Et La Candeur, docile et consterné, condamné à tourner dans cette fournaise maudite, sans savoir quel crime l’a fait descendre dans la géhenne, répète :

« Allons !… puisqu’il faut aller !… »

Un point de repère semble guider Rouletabille dans cette nuit de flammes. Ce sont les hauts murs de la tour octogone dont il a gravi dernièrement les degrés avec Richter ; c’est la tour d’eau. Ils y arrivent sans encombre. Ils passent au milieu de toutes les ombres qui habitent les voies bordées de rugissantes forges, sans qu’on leur pose une question.

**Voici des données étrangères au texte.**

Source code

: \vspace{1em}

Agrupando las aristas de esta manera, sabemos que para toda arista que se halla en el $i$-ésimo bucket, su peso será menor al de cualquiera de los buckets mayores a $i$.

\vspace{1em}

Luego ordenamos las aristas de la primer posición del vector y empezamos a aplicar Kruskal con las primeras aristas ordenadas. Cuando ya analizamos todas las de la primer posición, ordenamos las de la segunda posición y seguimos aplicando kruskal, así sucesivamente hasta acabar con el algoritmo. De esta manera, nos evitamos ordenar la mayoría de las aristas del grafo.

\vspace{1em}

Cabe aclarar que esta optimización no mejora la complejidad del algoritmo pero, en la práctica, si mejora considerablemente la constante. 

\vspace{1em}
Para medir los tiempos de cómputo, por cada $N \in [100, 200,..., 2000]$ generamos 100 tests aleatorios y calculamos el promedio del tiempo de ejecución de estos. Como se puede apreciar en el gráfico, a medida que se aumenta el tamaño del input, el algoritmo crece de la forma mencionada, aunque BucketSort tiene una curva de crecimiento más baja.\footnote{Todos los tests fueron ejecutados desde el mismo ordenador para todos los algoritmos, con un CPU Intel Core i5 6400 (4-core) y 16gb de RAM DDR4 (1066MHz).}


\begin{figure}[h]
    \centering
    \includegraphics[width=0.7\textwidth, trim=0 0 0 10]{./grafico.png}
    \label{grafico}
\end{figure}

À la tour d’eau, Rouletabille s’arrête un instant, s’oriente, attend que l’endroit soit devenu désert, puis se glisse, toujours poussant sa voiture et toujours suivi de La Candeur, entre deux énormes bâtiments, aux murs sans portes, et qui ont entre eux comme une rivière d’ombre…

Les jeunes gens sont tout de suite noyés dans cette nuit protectrice et bientôt se trouvent en face d’un édifice que on a avec intention isolé autant que possible du grand labeur retentissant ; c’est la maison où reposent le directeur du laboratoire d’Énergie, Hans, avec sa fille Helena, et sa prisonnière Nicole.